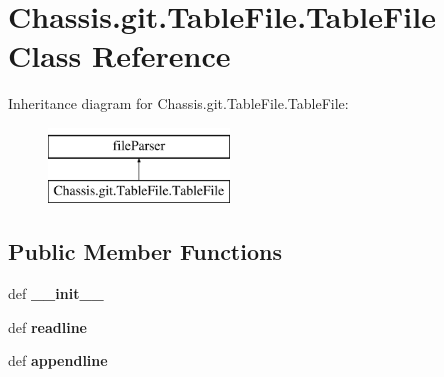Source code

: \hypertarget{class_chassis_8git_1_1_table_file_1_1_table_file}{\section{Chassis.\-git.\-Table\-File.\-Table\-File Class Reference}
\label{class_chassis_8git_1_1_table_file_1_1_table_file}
}
Inheritance diagram for Chassis.\-git.\-Table\-File.\-Table\-File\-:\begin{figure}[H]
\begin{center}
\leavevmode
\includegraphics[height=2.000000cm]{class_chassis_8git_1_1_table_file_1_1_table_file}
\end{center}
\end{figure}
\subsection*{Public Member Functions}
\begin{DoxyCompactItemize}
\item 
\hypertarget{class_chassis_8git_1_1_table_file_1_1_table_file_a5f5dad4b053f568906463add0f88d098}{def {\bfseries \-\_\-\-\_\-init\-\_\-\-\_\-}}\label{class_chassis_8git_1_1_table_file_1_1_table_file_a5f5dad4b053f568906463add0f88d098}

\item 
\hypertarget{class_chassis_8git_1_1_table_file_1_1_table_file_a6b894ba9012b5d7430edca1d1bc98ce6}{def {\bfseries readline}}\label{class_chassis_8git_1_1_table_file_1_1_table_file_a6b894ba9012b5d7430edca1d1bc98ce6}

\item 
\hypertarget{class_chassis_8git_1_1_table_file_1_1_table_file_a35b4fa60a30f98af6941411d3ba16bc0}{def {\bfseries appendline}}\label{class_chassis_8git_1_1_table_file_1_1_table_file_a35b4fa60a30f98af6941411d3ba16bc0}

\end{DoxyCompactItemize}
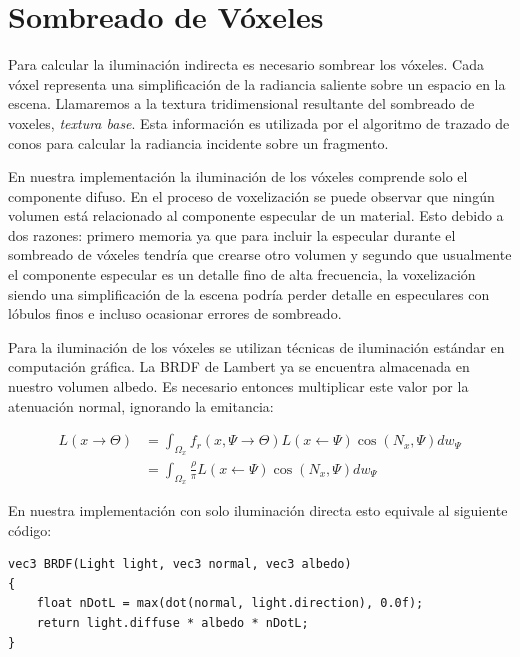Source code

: \section{Sombreado de Vóxeles} %
\label{sec:sombreado_de_voxeles_impl}
Para calcular la iluminación indirecta es necesario sombrear los vóxeles. Cada vóxel representa una simplificación de la radiancia saliente sobre un espacio en la escena. Llamaremos a la textura tridimensional resultante del sombreado de voxeles, \emph{textura base}. Esta información es utilizada por el algoritmo de trazado de conos para calcular la radiancia incidente sobre un fragmento.

En nuestra implementación la iluminación de los vóxeles comprende solo el componente difuso. En el proceso de voxelización se puede observar que ningún volumen está relacionado al componente especular de un material. Esto debido a dos razones: primero memoria ya que para incluir la especular durante el sombreado de vóxeles tendría que crearse otro volumen y segundo que usualmente el componente especular es un detalle fino de alta frecuencia, la voxelización siendo una simplificación de la escena podría perder detalle en especulares con lóbulos finos e incluso ocasionar errores de sombreado.

Para la iluminación de los vóxeles se utilizan técnicas de iluminación estándar en computación gráfica. La \ac{BRDF} de Lambert ya se encuentra almacenada en nuestro volumen albedo. Es necesario entonces multiplicar este valor por la atenuación normal, ignorando la emitancia:

\begin{equation}
	\begin{split}
		L(x\to\Theta) &= \int_{\Omega_{x}}{f_{r}(x, \Psi\to\Theta)L(x\gets\Psi)\cos(N_{x}, \Psi)dw_{\Psi}}\\
		&= \int_{\Omega_{x}}{\frac{\rho}{\pi}L(x\gets\Psi)\cos(N_{x}, \Psi)dw_{\Psi}}
	\end{split}
	\label{eq:shading_voxels}
\end{equation}

En nuestra implementación con solo iluminación directa esto equivale al siguiente código:
\\
\begin{lstlisting}[caption={Sombreado estándar para un vóxel}, label=Shading]
vec3 BRDF(Light light, vec3 normal, vec3 albedo)
{
	float nDotL = max(dot(normal, light.direction), 0.0f);
	return light.diffuse * albedo * nDotL;
}
\end{lstlisting}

Task directions => Exactly the lines from the one containing "En nuestra implementación con" through the end of the records should be reproduced, and no others.

Your response =>
En nuestra implementación con solo iluminación directa esto equivale al siguiente código:
\\
\begin{lstlisting}[caption={Sombreado estándar para un vóxel}, label=Shading]
vec3 BRDF(Light light, vec3 normal, vec3 albedo)
{
	float nDotL = max(dot(normal, light.direction), 0.0f);
	return light.diffuse * albedo * nDotL;
}
\end{lstlisting}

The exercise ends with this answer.